Nick Kaye: It makes a lot of sense, because so much of what you are doing is about a rewriting of events in order to justify what you have done. Again, it is a very intimate, inner story.

David Pence: There is a play between past and future, and an ambiguous present reality. Part of it is just being in front of a computer screen. I work also as a writer and editor spending a lot of time at a computer screen, and the way you experience time in a closed office, in front of a computer . . . the real objects around you recede frontward and backward. This distortion of your physical reality, or your perceptions of it, I find very provocative. I’m given a lot of help in this regard by the way that the story begins to take form visually around me.

Nick Kaye: Dan Dobson talked about the presence of the birds. The scene in the north when the birds are finally seen, however distant, is very powerful. You seem to go to the north to escape, but also to be in a ‘real’ place. The appearance of the flock of birds in the distance, then coming closer, relates visually to the dbox imagery of the data breaking up and coming back. So there is something there about an overlapping of imagery and references about all the webs—the web of virtual imagery, the web environment, the data environment in which everybody in the show is somehow being constituted. Then you find—in this beautiful simulation of a natural environment, in the visual score—that they are just there. There are all those implicit references, but then it is not really resolved. The birds appear, and then they are gone. There is some kind of equation the piece is making—in the way it’s told as well—between this virtual landscape and the natural.

David Pence: I’m fascinated that he talked about the birds. They seem to be there in one form or another in all of the important moments of our narrative. Carol and I talk about birds in the first scene. Then there’s that beautiful passage with John Fletcher Jr. and Carol calling, ‘I’m here, I’m here.’ From my character’s point of view, Carol has a very important speech in the first scene in which she talks about ‘the dread.’ It’s a scene in which essentially I’m trying to get her to leave the house and go to the park so I can get back on the web. I am urging her out the door, and she has this speech about the dread. Even though I need to turn away from her to the computer, I made a choice as an actor to really listen to that speech and really take it in, because I allude to the dread after I go north. In the Arctic landscape, I see birds through the binoculars, and I remember Johnny and apologise to him. I use myself as a model for him, saying ‘You will find a new way, just like me—like your warblers. They get the signal and they go.’ The dread. So that extraordinary moment of regret and guidance is delivered through the imagery of the birds.

Nick Kaye: Do you feel your presence as a performer in the technology? Or do you feel separate from it?

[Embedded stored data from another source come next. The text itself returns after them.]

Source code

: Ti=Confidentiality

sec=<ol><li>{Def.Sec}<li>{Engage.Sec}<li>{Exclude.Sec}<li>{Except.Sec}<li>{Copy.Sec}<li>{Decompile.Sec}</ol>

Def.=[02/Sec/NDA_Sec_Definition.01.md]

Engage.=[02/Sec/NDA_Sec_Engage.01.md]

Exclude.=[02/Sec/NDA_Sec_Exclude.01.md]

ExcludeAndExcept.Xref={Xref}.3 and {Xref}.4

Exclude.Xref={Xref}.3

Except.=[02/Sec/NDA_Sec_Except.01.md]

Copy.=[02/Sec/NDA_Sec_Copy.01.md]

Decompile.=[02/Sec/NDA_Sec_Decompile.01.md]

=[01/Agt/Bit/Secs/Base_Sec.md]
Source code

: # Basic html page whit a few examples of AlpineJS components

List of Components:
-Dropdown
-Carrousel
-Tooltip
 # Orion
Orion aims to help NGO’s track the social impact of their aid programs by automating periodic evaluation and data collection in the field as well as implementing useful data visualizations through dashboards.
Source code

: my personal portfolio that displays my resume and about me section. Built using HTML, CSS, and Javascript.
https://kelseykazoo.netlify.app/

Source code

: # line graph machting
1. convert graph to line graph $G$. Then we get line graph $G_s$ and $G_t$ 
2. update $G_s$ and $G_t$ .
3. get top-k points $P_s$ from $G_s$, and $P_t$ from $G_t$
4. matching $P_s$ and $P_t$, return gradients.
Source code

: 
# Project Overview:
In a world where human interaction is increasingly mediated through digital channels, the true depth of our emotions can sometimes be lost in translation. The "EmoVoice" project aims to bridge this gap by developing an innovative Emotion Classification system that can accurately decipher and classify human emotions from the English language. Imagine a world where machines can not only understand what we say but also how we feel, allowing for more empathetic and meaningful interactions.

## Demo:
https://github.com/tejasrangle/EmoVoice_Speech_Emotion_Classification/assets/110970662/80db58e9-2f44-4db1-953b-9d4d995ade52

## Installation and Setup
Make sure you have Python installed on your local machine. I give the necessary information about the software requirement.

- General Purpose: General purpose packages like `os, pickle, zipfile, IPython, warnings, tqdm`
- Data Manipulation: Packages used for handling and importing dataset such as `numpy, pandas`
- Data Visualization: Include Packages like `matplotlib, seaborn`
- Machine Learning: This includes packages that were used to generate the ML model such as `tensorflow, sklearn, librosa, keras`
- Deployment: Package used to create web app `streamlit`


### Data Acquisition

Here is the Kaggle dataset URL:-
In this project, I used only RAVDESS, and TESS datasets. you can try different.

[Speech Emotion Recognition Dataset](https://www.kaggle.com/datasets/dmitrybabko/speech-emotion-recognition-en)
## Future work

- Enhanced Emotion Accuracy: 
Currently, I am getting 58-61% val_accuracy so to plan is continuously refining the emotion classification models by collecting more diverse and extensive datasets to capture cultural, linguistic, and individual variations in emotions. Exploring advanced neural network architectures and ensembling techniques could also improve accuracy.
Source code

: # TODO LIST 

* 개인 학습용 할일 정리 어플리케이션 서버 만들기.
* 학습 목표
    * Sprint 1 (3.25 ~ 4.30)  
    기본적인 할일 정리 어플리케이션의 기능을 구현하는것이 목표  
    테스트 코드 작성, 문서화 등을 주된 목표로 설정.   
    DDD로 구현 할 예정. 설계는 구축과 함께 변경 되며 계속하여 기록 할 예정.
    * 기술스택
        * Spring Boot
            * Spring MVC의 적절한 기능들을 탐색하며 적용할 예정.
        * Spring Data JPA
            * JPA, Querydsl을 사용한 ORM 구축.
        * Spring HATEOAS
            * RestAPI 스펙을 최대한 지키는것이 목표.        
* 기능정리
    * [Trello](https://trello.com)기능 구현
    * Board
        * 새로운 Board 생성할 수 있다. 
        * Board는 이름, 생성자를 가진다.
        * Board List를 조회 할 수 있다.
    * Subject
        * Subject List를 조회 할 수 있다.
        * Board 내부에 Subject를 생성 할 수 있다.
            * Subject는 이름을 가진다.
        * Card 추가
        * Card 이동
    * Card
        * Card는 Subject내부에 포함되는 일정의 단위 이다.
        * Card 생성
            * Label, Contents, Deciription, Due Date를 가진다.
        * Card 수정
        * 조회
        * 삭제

David Pence: I think I’m aware of both almost continuously. I am aware of myself as a physical human being in the way any actor in a show feels himself on the stage: light on my skin, a lot of people out there, another actor to look at or talk to—maybe. Those are really the tactile realities that are just about being alive onstage. But also, I feel that I am inside that technology and being delivered through that technology. And this is a sensation I don’t want to lose, because I treasure it. I feel—and again I sort of personalise it—I feel safe, as if Marianne is presenting me. It’s like I’m part of a beautiful machine.